Harayama is, herself, a specialist in thinking about the future. As an executive member of the government’s Council for Science, Technology and Innovation, from 2014 to 2018, she was a chief proponent of the country’s “Society 5.0” thinking, an invitation to design a future where the cyber and physical worlds are seamlessly connected. It is an effort to create a new social contract and economic model by adopting the technological innovations of the “fourth industrial revolution”, with humans “at the centre of this process”.
The question that COVID-19 poses: is the plan now redundant?

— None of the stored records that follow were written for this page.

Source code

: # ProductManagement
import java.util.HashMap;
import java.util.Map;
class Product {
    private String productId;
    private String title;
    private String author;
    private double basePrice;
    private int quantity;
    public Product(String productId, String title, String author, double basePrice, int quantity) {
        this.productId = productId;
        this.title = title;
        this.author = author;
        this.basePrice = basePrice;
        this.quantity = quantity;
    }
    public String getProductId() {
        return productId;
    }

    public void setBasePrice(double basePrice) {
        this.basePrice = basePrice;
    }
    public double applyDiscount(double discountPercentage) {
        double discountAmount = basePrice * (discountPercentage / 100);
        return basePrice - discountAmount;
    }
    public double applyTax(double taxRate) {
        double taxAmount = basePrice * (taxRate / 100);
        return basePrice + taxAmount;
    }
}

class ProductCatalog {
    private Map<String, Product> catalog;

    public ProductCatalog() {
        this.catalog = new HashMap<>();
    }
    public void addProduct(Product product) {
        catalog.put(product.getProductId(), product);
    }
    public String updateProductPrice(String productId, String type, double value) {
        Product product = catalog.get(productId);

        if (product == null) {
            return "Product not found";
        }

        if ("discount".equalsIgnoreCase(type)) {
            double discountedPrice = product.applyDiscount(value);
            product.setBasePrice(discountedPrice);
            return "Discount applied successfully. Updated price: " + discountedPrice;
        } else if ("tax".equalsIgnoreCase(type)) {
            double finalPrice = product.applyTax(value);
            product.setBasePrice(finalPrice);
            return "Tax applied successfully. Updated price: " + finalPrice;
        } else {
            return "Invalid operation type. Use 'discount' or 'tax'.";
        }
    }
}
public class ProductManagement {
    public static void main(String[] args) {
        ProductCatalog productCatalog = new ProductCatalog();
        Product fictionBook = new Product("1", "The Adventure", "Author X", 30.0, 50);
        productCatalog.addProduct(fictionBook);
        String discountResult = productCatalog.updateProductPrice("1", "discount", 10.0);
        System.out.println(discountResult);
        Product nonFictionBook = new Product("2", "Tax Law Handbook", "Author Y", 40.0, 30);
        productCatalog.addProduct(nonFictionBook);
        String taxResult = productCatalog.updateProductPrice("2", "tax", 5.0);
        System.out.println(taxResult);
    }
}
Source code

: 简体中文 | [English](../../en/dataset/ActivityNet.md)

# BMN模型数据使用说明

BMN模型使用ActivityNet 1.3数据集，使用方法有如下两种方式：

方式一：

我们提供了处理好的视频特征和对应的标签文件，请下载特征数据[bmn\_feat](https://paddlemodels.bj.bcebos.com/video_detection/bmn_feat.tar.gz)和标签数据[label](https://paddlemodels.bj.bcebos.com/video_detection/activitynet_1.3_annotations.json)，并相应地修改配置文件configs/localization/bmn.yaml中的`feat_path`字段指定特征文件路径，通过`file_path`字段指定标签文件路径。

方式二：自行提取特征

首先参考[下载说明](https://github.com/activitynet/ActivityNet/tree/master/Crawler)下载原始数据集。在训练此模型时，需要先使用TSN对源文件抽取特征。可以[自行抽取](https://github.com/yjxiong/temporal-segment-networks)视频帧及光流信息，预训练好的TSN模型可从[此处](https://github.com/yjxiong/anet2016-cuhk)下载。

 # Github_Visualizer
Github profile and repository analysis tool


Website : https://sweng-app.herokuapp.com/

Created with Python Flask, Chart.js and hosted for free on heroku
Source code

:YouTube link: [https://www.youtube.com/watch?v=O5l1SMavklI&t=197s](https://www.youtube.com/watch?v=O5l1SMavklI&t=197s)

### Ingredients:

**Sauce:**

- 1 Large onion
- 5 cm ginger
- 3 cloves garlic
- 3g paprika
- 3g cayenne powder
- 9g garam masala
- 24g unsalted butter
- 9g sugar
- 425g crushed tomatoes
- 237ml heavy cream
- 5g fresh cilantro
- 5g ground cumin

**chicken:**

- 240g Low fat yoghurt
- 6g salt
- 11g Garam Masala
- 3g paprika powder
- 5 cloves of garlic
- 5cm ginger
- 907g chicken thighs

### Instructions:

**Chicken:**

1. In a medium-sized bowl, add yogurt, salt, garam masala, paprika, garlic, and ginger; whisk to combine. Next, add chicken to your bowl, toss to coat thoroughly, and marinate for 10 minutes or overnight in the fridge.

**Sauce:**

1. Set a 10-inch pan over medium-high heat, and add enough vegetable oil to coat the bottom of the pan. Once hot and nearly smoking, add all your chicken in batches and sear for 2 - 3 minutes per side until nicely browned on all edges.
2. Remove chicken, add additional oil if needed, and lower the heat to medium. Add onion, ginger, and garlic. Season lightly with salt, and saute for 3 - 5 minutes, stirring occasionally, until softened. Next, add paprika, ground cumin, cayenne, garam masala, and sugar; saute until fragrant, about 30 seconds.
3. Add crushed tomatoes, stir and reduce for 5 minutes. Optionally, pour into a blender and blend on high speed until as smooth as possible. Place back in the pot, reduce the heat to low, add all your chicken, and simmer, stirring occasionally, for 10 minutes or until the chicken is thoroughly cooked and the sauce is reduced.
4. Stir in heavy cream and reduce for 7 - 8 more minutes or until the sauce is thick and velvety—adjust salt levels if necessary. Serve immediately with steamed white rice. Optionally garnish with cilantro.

Harayama, who joined the country’s highest-ranked scientific institute on April 1, told Science|Business that she expects the crisis will greatly disrupt science collaboration in the short term, but make international cooperation even more important in the long term. And she thinks the crisis will give everyone the time to reflect on what a better future looks like.
RIKEN funding will be on offer for researchers who want to develop alternative visions of the future, Harayama says. “We need to have new thinking about collaborations; we have to explore new ideas.
“At the same time, we want to open this debate not only to experts, but also to citizens. COVID-19 is opening eyes,” she says.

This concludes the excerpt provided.